Members of parliament on the Environmental Audit Committee said Heathrow must show it can reconcile expansion with a commitment to introduce a ban on night flights, a legal commitment on air quality and demonstrate that an expanded Heathrow would be less noisy than a two-runway Heathrow.
“The communities living near to the roads around Heathrow already put up with noise and extra traffic, it would be quite unacceptable to subject them to a potentially significant deterioration in air quality as well,” committee chairman Huw Irranca-Davies said in a statement.
A government-appointed Airports Commission named Heathrow as the preferred site for London airport expansion in July, and Prime Minister David Cameron has said he will decide by the end of the year whether a new GBP£23 billion (USD$35 billion) runway should be built there.
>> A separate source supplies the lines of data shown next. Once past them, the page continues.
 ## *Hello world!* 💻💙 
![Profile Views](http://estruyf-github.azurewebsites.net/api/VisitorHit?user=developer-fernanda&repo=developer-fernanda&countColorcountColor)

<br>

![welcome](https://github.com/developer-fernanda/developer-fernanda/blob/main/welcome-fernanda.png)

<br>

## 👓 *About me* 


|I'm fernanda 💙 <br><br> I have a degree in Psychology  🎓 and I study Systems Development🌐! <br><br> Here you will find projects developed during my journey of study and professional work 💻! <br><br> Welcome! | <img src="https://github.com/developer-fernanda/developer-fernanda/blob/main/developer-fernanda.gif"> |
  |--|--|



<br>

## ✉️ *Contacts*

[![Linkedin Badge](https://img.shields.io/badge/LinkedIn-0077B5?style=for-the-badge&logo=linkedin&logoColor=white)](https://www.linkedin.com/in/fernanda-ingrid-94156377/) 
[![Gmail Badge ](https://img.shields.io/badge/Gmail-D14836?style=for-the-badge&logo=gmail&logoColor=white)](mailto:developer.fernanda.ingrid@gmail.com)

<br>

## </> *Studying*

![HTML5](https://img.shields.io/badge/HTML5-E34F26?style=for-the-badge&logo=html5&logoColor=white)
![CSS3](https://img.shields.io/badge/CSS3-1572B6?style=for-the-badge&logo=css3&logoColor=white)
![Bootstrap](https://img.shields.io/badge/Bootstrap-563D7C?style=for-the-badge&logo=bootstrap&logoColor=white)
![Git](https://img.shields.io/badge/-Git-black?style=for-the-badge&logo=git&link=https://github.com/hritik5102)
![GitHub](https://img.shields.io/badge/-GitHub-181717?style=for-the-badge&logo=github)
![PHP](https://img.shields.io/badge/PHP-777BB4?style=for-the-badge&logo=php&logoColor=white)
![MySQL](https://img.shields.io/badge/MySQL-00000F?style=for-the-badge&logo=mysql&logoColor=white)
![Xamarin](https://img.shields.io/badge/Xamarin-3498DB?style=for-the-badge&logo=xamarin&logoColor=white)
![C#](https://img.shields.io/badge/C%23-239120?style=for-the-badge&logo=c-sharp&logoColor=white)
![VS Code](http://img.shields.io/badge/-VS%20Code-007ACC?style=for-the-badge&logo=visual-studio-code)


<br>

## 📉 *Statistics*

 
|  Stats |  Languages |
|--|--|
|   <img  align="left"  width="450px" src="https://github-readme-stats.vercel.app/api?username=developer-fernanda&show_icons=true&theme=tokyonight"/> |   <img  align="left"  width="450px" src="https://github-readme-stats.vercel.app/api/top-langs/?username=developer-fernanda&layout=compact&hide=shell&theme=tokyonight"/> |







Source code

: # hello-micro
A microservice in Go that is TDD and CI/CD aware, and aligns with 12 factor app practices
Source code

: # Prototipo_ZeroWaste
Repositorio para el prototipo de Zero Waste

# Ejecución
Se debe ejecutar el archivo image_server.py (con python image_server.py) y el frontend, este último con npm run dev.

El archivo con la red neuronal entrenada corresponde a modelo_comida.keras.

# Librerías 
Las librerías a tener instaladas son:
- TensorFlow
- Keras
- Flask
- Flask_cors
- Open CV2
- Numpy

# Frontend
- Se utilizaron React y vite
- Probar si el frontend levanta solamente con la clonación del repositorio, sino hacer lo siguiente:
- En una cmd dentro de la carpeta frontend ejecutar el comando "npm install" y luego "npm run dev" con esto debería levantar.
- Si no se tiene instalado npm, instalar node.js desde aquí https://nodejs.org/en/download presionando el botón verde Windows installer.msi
Heathrow said the committee was right to look at the environmental impact of expansion but said its plan would make Heathrow quieter and served by improved public transport links which would help improve air quality.
The airport has been campaigning for years to be allowed to add a third runway because it is operating at full capacity but it faces opposition from some prominent politicians, local residents in west London and environmental groups.
Activists opposed to the expansion of Heathrow blocked an approach tunnel last week, bringing traffic chaos to the airport.
The final decision on expansion poses problems for Cameron who pledged to voters before an election in 2010 that he would not allow a third runway, “no ifs, no buts”. His party’s candidate for next May’s London Mayoral election is also opposed to expansion of Heathrow.
Gatwick airport, Heathrow’s rival to the south of the capital, said the parliamentary committee’s report brought into question the basis for the Airport Commission’s recommendation.
“The Committee questions the entire legal basis of the Airports Commission report on air quality and highlights the many other environmental hurdles facing Heathrow expansion,” said Gatwick’s chief executive Stewart Wingate.
“It is increasingly clear only expansion at Gatwick is legal and can actually happen.”